## Data records
+--

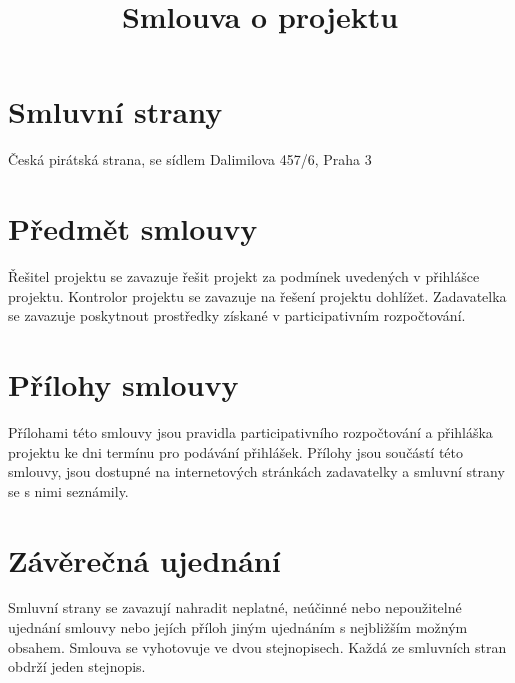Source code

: \documentclass[11pt,a4paper,czech]{article}
\begin{document}
\title{Smlouva o projektu}

\begin{Form}

\section{Smluvní strany}

{
   Česká pirátská strana, se sídlem Dalimilova 457/6, Praha 3
   
}

{
     \hfill{} 
   
}

{
     \hfill{} 
   
}

\section{Předmět smlouvy}

Řešitel projektu se zavazuje řešit projekt za podmínek uvedených v přihlášce projektu. Kontrolor projektu se zavazuje na řešení projektu dohlížet. Zadavatelka se zavazuje poskytnout prostředky získané v participativním rozpočtování.

 \hfill{}  


\section{Přílohy smlouvy}

Přílohami této smlouvy jsou pravidla participativního rozpočtování a přihláška projektu ke dni termínu pro podávání přihlášek. Přílohy jsou součástí této smlouvy, jsou dostupné na internetových stránkách zadavatelky a smluvní strany se s nimi seznámily.

\section{Závěrečná ujednání}
Smluvní strany se zavazují nahradit neplatné, neúčinné nebo nepoužitelné ujednání smlouvy nebo jejích příloh jiným ujednáním s nejbližším možným obsahem. Smlouva se vyhotovuje ve dvou stejnopisech. Každá ze smluvních stran obdrží jeden stejnopis.

 

\end{Form}

\hypersetup{pdfborder=0 0 0}
\end{document}
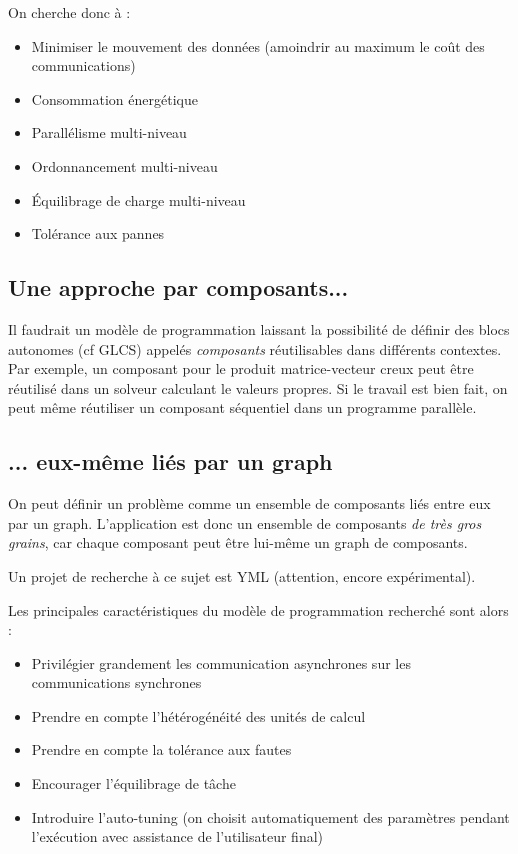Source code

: \documentclass{article}
\begin{document}
On cherche donc à :
\begin{itemize}
\item Minimiser le mouvement des données (amoindrir au maximum le coût des communications)
\item Consommation énergétique
\item Parallélisme multi-niveau
\item Ordonnancement multi-niveau
\item Équilibrage de charge multi-niveau
\item Tolérance aux pannes
\end{itemize}


\subsection{Une approche par composants...}
Il faudrait un modèle de programmation laissant la possibilité de définir des blocs autonomes (cf GLCS) appelés \emph{composants} réutilisables dans différents contextes. Par exemple, un composant pour le produit matrice-vecteur creux peut être réutilisé dans un solveur calculant le valeurs propres. Si le travail est bien fait, on peut même réutiliser un composant séquentiel dans un programme parallèle.

\subsection{... eux-même liés par un graph}
On peut définir un problème comme un ensemble de composants liés entre eux par un graph. L'application est donc un ensemble de composants \emph{de très gros grains}, car chaque composant peut être lui-même un graph de composants.

\bigskip
Un projet de recherche à ce sujet est YML (attention, encore expérimental).

\bigskip
Les principales caractéristiques du modèle de programmation recherché sont alors :
\begin{itemize}
\item Privilégier grandement les communication asynchrones sur les communications synchrones
\item Prendre en compte l'hétérogénéité des unités de calcul
\item Prendre en compte la tolérance aux fautes
\item Encourager l'équilibrage de tâche
\item Introduire l'auto-tuning (on choisit automatiquement des paramètres pendant l'exécution avec assistance de l'utilisateur final)
\end{itemize}
\end{document}
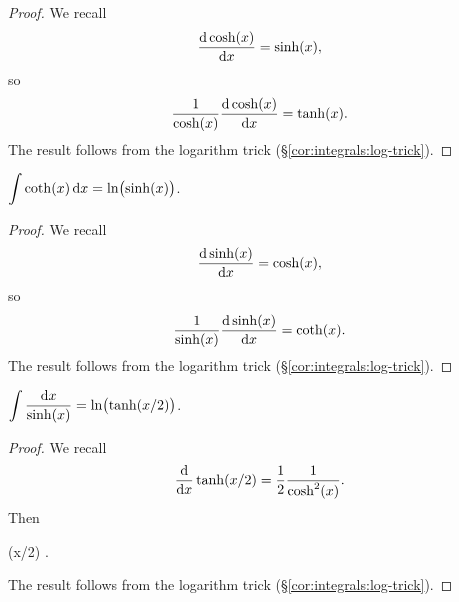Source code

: \begin{proof}
  We recall
  \begin{equation}
\frac{\mathrm{d}\cosh(x)}{\mathrm{d} x}=\sinh(x),
  \end{equation}
  so
  \begin{equation}
\frac{1}{\cosh(x)}\frac{\mathrm{d}\cosh(x)}{\mathrm{d} x}=\tanh(x).
  \end{equation}
The result follows from the logarithm trick (\S\ref{cor:integrals:log-trick}).
\end{proof}

\M $\displaystyle{\int\coth(x)\,\mathrm{d}x = \ln\bigl(\sinh(x)\bigr)}$.
\begin{proof}
  We recall
  \begin{equation}
\frac{\mathrm{d}\sinh(x)}{\mathrm{d} x}=\cosh(x),
  \end{equation}
  so
  \begin{equation}
\frac{1}{\sinh(x)}\frac{\mathrm{d}\sinh(x)}{\mathrm{d} x}=\coth(x).
  \end{equation}
The result follows from the logarithm trick (\S\ref{cor:integrals:log-trick}).
\end{proof}

\M $\displaystyle{\int\frac{\mathrm{d}x}{\sinh(x)} = \ln\bigl(\tanh(x/2)\bigr)}$.

\begin{proof}
  We recall
\begin{equation}
\frac{\mathrm{d}}{\mathrm{d} x}\tanh(x/2) = \frac{1}{2}\frac{1}{\cosh^{2}(x)}.
\end{equation}
  Then
\begin{calculation}
  \tanh(x/2)
  .
\end{calculation}
The result follows from the logarithm trick (\S\ref{cor:integrals:log-trick}).
\end{proof}

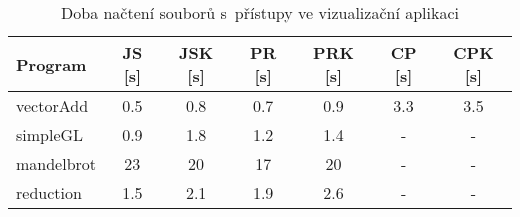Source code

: \begin{table}
	\centering
	\caption{Doba načtení souborů s~přístupy ve vizualizační aplikaci}
	\label{tab:visloadtime}
	\bgroup
	\def\arraystretch{1.2}
	\begin{minipage}{\textwidth}
		\begin{tabularx}{\textwidth}{@{}|Y|c|c|c|c|c|c|}
			\hline
			\textbf{Program} & \textbf{JS [s]} & \textbf{JSK [s]} & \textbf{PR [s]} & \textbf{PRK [s]} & \textbf{CP [s]} & \textbf{CPK [s]} \\
			\hline
			vectorAdd & 0.5 & 0.8 & 0.7 & 0.9 & 3.3 & 3.5 \\
			\hline
			simpleGL & 0.9 & 1.8 & 1.2 & 1.4 & - & - \\
			\hline
			mandelbrot & 23 & 20 & 17 & 20 & - & - \\
			\hline
			reduction & 1.5 & 2.1 & 1.9 & 2.6 & - & - \\
			\hline
		\end{tabularx}
	\end{minipage}
	\egroup
\end{table}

+--

## Exercise
Repeat each record verbatim, pictures excluded.

## Result of the exercise
Source code

: \documentclass[11pt,a4paper,czech]{article}
\begin{document}
\title{Smlouva o projektu}

\begin{Form}

\section{Smluvní strany}

{
   Česká pirátská strana, se sídlem Dalimilova 457/6, Praha 3
   
}

{
     \hfill{} 
   
}

{
     \hfill{} 
   
}

\section{Předmět smlouvy}

Řešitel projektu se zavazuje řešit projekt za podmínek uvedených v přihlášce projektu. Kontrolor projektu se zavazuje na řešení projektu dohlížet. Zadavatelka se zavazuje poskytnout prostředky získané v participativním rozpočtování.

 \hfill{}  


\section{Přílohy smlouvy}

Přílohami této smlouvy jsou pravidla participativního rozpočtování a přihláška projektu ke dni termínu pro podávání přihlášek. Přílohy jsou součástí této smlouvy, jsou dostupné na internetových stránkách zadavatelky a smluvní strany se s nimi seznámily.

\section{Závěrečná ujednání}
Smluvní strany se zavazují nahradit neplatné, neúčinné nebo nepoužitelné ujednání smlouvy nebo jejích příloh jiným ujednáním s nejbližším možným obsahem. Smlouva se vyhotovuje ve dvou stejnopisech. Každá ze smluvních stran obdrží jeden stejnopis.

 

\end{Form}

\hypersetup{pdfborder=0 0 0}
\end{document}
Source code

: \documentclass{article}
\begin{document}
On cherche donc à :
\begin{itemize}
\item Minimiser le mouvement des données (amoindrir au maximum le coût des communications)
\item Consommation énergétique
\item Parallélisme multi-niveau
\item Ordonnancement multi-niveau
\item Équilibrage de charge multi-niveau
\item Tolérance aux pannes
\end{itemize}


\subsection{Une approche par composants...}
Il faudrait un modèle de programmation laissant la possibilité de définir des blocs autonomes (cf GLCS) appelés \emph{composants} réutilisables dans différents contextes. Par exemple, un composant pour le produit matrice-vecteur creux peut être réutilisé dans un solveur calculant le valeurs propres. Si le travail est bien fait, on peut même réutiliser un composant séquentiel dans un programme parallèle.

\subsection{... eux-même liés par un graph}
On peut définir un problème comme un ensemble de composants liés entre eux par un graph. L'application est donc un ensemble de composants \emph{de très gros grains}, car chaque composant peut être lui-même un graph de composants.

\bigskip
Un projet de recherche à ce sujet est YML (attention, encore expérimental).

\bigskip
Les principales caractéristiques du modèle de programmation recherché sont alors :
\begin{itemize}
\item Privilégier grandement les communication asynchrones sur les communications synchrones
\item Prendre en compte l'hétérogénéité des unités de calcul
\item Prendre en compte la tolérance aux fautes
\item Encourager l'équilibrage de tâche
\item Introduire l'auto-tuning (on choisit automatiquement des paramètres pendant l'exécution avec assistance de l'utilisateur final)
\end{itemize}
\end{document}
Source code

: \begin{proof}
  We recall
  \begin{equation}
\frac{\mathrm{d}\cosh(x)}{\mathrm{d} x}=\sinh(x),
  \end{equation}
  so
  \begin{equation}
\frac{1}{\cosh(x)}\frac{\mathrm{d}\cosh(x)}{\mathrm{d} x}=\tanh(x).
  \end{equation}
The result follows from the logarithm trick (\S\ref{cor:integrals:log-trick}).
\end{proof}

\M $\displaystyle{\int\coth(x)\,\mathrm{d}x = \ln\bigl(\sinh(x)\bigr)}$.
\begin{proof}
  We recall
  \begin{equation}
\frac{\mathrm{d}\sinh(x)}{\mathrm{d} x}=\cosh(x),
  \end{equation}
  so
  \begin{equation}
\frac{1}{\sinh(x)}\frac{\mathrm{d}\sinh(x)}{\mathrm{d} x}=\coth(x).
  \end{equation}
The result follows from the logarithm trick (\S\ref{cor:integrals:log-trick}).
\end{proof}

\M $\displaystyle{\int\frac{\mathrm{d}x}{\sinh(x)} = \ln\bigl(\tanh(x/2)\bigr)}$.

\begin{proof}
  We recall
\begin{equation}
\frac{\mathrm{d}}{\mathrm{d} x}\tanh(x/2) = \frac{1}{2}\frac{1}{\cosh^{2}(x)}.
\end{equation}
  Then
\begin{calculation}
  \tanh(x/2)
  .
\end{calculation}
The result follows from the logarithm trick (\S\ref{cor:integrals:log-trick}).
\end{proof}

Source code

: \begin{table}
	\centering
	\caption{Doba načtení souborů s~přístupy ve vizualizační aplikaci}
	\label{tab:visloadtime}
	\bgroup
	\def\arraystretch{1.2}
	\begin{minipage}{\textwidth}
		\begin{tabularx}{\textwidth}{@{}|Y|c|c|c|c|c|c|}
			\hline
			\textbf{Program} & \textbf{JS [s]} & \textbf{JSK [s]} & \textbf{PR [s]} & \textbf{PRK [s]} & \textbf{CP [s]} & \textbf{CPK [s]} \\
			\hline
			vectorAdd & 0.5 & 0.8 & 0.7 & 0.9 & 3.3 & 3.5 \\
			\hline
			simpleGL & 0.9 & 1.8 & 1.2 & 1.4 & - & - \\
			\hline
			mandelbrot & 23 & 20 & 17 & 20 & - & - \\
			\hline
			reduction & 1.5 & 2.1 & 1.9 & 2.6 & - & - \\
			\hline
		\end{tabularx}
	\end{minipage}
	\egroup
\end{table}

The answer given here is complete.